After a wonderful experience flying Emirates First Class for the first time, we had a brief layover before our connecting flight to Jo’burg.
Emirates uses Terminal 3 at Dubai airport and this is split into three sub-sections: Concourse A, Concourse B and Concourse C.
Since we had landed in the C Concourse, we took the opportunity to try out the smallest of the three Emirates First Class lounges in Dubai.
We were greeted at the front desk by a smiling receptionist who checked our boarding passes before welcoming us into the lounge. I noticed a shoe shine station right by the entrance and took the opportunity to have my safari boots polished up before heading further into the lounge.
The shoe shines are complimentary but I think this is a rare case in which it is customary to tip in an airport lounge (just don’t try to tip the John Lobb shoe shine guy at the JAL First Class Lounge in Tokyo!).
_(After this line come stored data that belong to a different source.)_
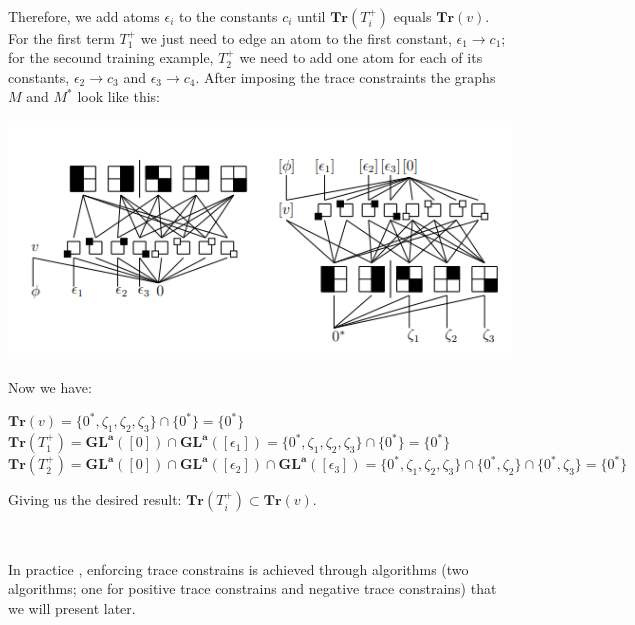 \documentclass[a4paper, 11pt]{article}
\begin{document}
\

Therefore, we add atoms $\epsilon_i$ to the constants $c_i$ until $\textbf{Tr}(T_i^+)$ equals $\textbf{Tr}(v)$. For the first term $T_1^+$ we just need to edge an atom to the first constant, $\epsilon_1 \rightarrow c_1$; for the secound training example, $T_2^+$ we need to add one atom for each of its constants, $\epsilon_2 \rightarrow c_3$ and $\epsilon_3 \rightarrow c_4$. After imposing the trace constraints the graphs $M$ and $M^{\ast}$ look like this:

\begin{center}
    \includegraphics[scale = 0.7]{afterconstrains.png}
\end{center}

Now we have:

\begin{center}
    $\textbf{Tr}(v) = \{0^{\ast}, \zeta_1, \zeta_2, \zeta_3\} \cap \{ 0^{\ast} \} = \{ 0^{\ast} \} $ \\
    $\textbf{Tr}(T_1^+) = \boldsymbol{GL}^{\boldsymbol{a}}([0]) \cap \boldsymbol{GL}^{\boldsymbol{a}}([\epsilon_1]) = \{0^{\ast}, \zeta_1, \zeta_2, \zeta_3\} \cap \{ 0^{\ast} \} = \{ 0^{\ast} \}$ \\
    $\textbf{Tr}(T_2^+) = \boldsymbol{GL}^{\boldsymbol{a}}([0]) \cap \boldsymbol{GL}^{\boldsymbol{a}}([\epsilon_2]) \cap \boldsymbol{GL}^{\boldsymbol{a}}([\epsilon_3]) = \{0^{\ast}, \zeta_1, \zeta_2, \zeta_3\} \cap \{ 0^{\ast}, \zeta_2 \} \cap \{ 0^{\ast}, \zeta_3 \} = \{ 0^{\ast} \}$
\end{center}

Giving us the desired result: $\textbf{Tr}(T_i^+) \subset \textbf{Tr}(v)$.

\

In practice , enforcing trace constrains is achieved through algorithms (two algorithms; one for positive trace constrains and negative trace constrains) that we will present later.
\end{document}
The lounge is rather small and decked out in the customarily drab beiges and browns that Emirates seem to adore. However, the gigantic curved windows really serve to brighten the place up. The view of the planes on the tarmac was absolutely fantastic.
Having skipped breakfast on our short overnight flight, we made our way to the dining room to see what was on offer.
As we approached, we were greeted by a server who took our drinks order and handed us a menu of a la carte dishes. Our Evian and coffees were delivered before we’d even had time to reach the bottom of the page!
I ordered the Eggs Benedict and Kamara asked for her all time favourite: Poori Bhaji. We may have had a weird experience at Amanbagh overall but she still talks about the Indian breakfasts there in a hushed and reverential tone.
As we waited for our order we went to have a look at the buffet. In terms of hot dishes there were the usual eggs, (non-pork) bacon and local curries as well as some truly amazing French toast.
There was also a large chilled section featuring all kinds of enticing looking desserts as well as cold cuts and my favourite thick cut fillets of Balik salmon (as served on Cathay First Class back in the day).
In addition to the chilled desserts, there was a section devoted to traditional Arabic sweets.
Here is where things got very interesting. It turns out that this lounge not only has the best wine of any of Emirates lounges in Dubai, it also has the best wine I’ve ever seen in any airport lounge anywhere on the planet.
The champagne was standard Moët, hardly impressive when Singapore Airlines serve Dom Perignon in The Private Room at Singapore Changi. There was also Whispering Angel rosé and several high quality whites including Cloudy Bay and Jean-Marc Brocard Chablis. Very solid for a lounge but again not world beating.
As I made my way through the second fridge of white wines an interesting bottle jumped out at me: Château Latour-Martillac is a well regarded red from the Graves region of Bordeaux. This is a bottle which ordinarily retails for around £40-50 but still not as good as some clarets available in the British Airways Concorde Room like Château Talbot.
Then I finally found it, the treasure trove. The red wine fridge. Ordinarily the Châeau Lagrange would be the standout. A remarkable wine for an airport lounge especially given its age. You generally expect to see young vintages in planes and lounges since airlines buy from year to year and don’t have the patience or the budget for cellaring.
My focus was not on the Lagrange though but rather on the bottle of Château Margaux next to it. I couldn’t quite believe my eyes.
The fridge contained 6 bottles of this First Growth Bordeaux wine from one of the better vintages in the last two decades. I was stunned.
I wouldn’t usually drink a full bodied Bordeaux at 7am, never mind pairing it with fish. However there was no way I could resist. I poured myself a large glass of Margaux and hurriedly devoured my plate of Balik salmon, allowing the wine to breathe in the glass for a couple of minutes.
The first sip was absolutely ethereal. I don’t often find myself drinking £500 bottles of wine but immediately after drinking this Margaux I could see why it commands this price. The flavour profile, the balance, the elegance. It was magical.
The best wine in any airport lounge. Without question.
As I began to drink from my second glass of Margaux, our breakfast arrived. The Poori Bhaji was good but not great and my Eggs Benedict were terribly overcooked. At that point though I really wasn’t focusing on the food.
They serve free flowing £500 bottles of First Growth Bordeaux in this lounge.
What else do you really need to know?